For old printing entrepreneurs and new ones like Nurul Islam, a dedicated printing industrial park is a kind of light at the end of the tunnel to escape skyrocketing rents. According to the Bangladesh Small and Cottage Industries Corporation (Bscic), printers will have to wait two more years for the project, spanning 100 acres of land, to be completed in Sirajdikhan upazila of Munshiganj.
But the initial 2016 project plan was to establish the park on 42 acres of land by the Dhaka-Mawa highway in the same upazila. Bscic there faced land acquisition hiccups for five years, and then shifted to the new location with a bigger plan.
"The new site offers khas land at a comparatively cheap rate. Since there are no neighbourhoods on the demarcated site now, there will be no acquisition issue this time," Md Nizam Uddin, director of Bscic's printing park project, told The Business Standard.
In the same area, Bscic is also setting up a plastic industrial city to relocate scattered plastic making units at one place.
With the location changed, the printing park project has been revised recently, raising the cost of the project to around Tk275 crore from Tk138 crore, while the new deadline is 2026.
Nizam Uddin said since the project site will expand, the number of plots will more than double. "However, the actual number of plots will be known after the master plan is readied. Initially, the number of plots is expected to be 299."
Bscic officials said the revised project proposal has been sent to the Planning Commission. Land acquisition can begin within three months of the approval being received.
Though the revised proposal has increased the total cost of land acquisition and compensation, per acre acquisition cost has been reduced.
In the original project proposal, per acre land acquisition and compensation cost was estimated to be more than Tk2 crore. In the revised project, it has come down to Tk1 crore. However, land development expenditure has increased by Tk42 crore in the revised proposal due to the increase in land size.
The park will draw new investments, printers hope
Shahid Serneabat, chairman of the Printing Industries Association of Bangladesh, believes the new park will bring in more new investments to the Tk12,000 local printing market.
Currently, printing shops supply printed items to readymade garment, medicine and other export-oriented industries.
Printing Industries Association says modern printers are being set up in key industrial cities such as Dhaka, Narayanganj, Chattogram, Narsingdi and Mymensingh. If production facilities cannot be brought to one place, the industry will not develop.

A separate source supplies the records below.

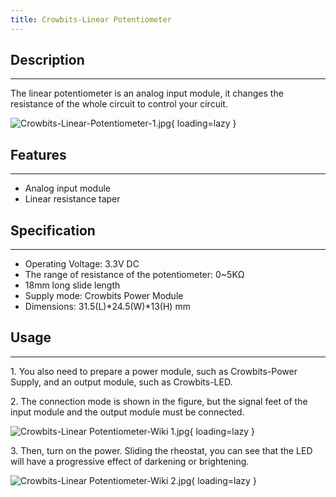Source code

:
 ```yaml
---
title: Crowbits-Linear Potentiometer
---
```


## Description
-----------

The linear potentiometer is an analog input module, it changes the resistance of the whole circuit to control your circuit.

![Crowbits-Linear-Potentiometer-1.jpg](https://wiki.elecrow.com/images/thumb/2/28/Crowbits-Linear-Potentiometer-1.jpg/600px-Crowbits-Linear-Potentiometer-1.jpg){ loading=lazy }

## Features
--------

- Analog input module
- Linear resistance taper

## Specification
-------------

- Operating Voltage: 3.3V DC
- The range of resistance of the potentiometer: 0~5KΩ
- 18mm long slide length
- Supply mode: Crowbits Power Module
- Dimensions: 31.5(L)\*24.5(W)\*13(H) mm

## Usage
-----

1\. You also need to prepare a power module, such as Crowbits-Power Supply, and an output module, such as Crowbits-LED.

2\. The connection mode is shown in the figure, but the signal feet of the input module and the output module must be connected.

![Crowbits-Linear Potentiometer-Wiki 1.jpg](https://wiki.elecrow.com/images/thumb/3/30/Crowbits-Linear_Potentiometer-Wiki_1.jpg/600px-Crowbits-Linear_Potentiometer-Wiki_1.jpg){ loading=lazy }

3\. Then, turn on the power. Sliding the rheostat, you can see that the LED will have a progressive effect of darkening or brightening.

![Crowbits-Linear Potentiometer-Wiki 2.jpg](https://wiki.elecrow.com/images/thumb/3/3d/Crowbits-Linear_Potentiometer-Wiki_2.jpg/600px-Crowbits-Linear_Potentiometer-Wiki_2.jpg){ loading=lazy }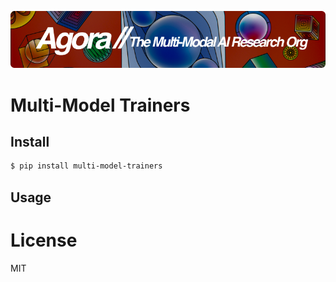 [![Multi-Modality](agorabanner.png)](https://discord.com/servers/agora-999382051935506503)

# Multi-Model Trainers

## Install
```bash
$ pip install multi-model-trainers
```

## Usage


# License
MIT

Therefore, the association has moved to buy land in Dhaka's Keraniganj district since the small printing units might not be able to shift to the industrial park.
However, the association chairman said the printing park will help the industry mature and turn local printing into an exporting sector.
Now there are more than 4,500 printing presses in Dhaka alone, while the industry employs 4 lakh people across Bangladesh. According to the authorities, the industrial park will generate employment for more than 2 lakh people.
"The move is certainly good news for us. But the authorities should speed up the implementation," Shahid Serneabat noted, referring to rising space rents in Dhaka.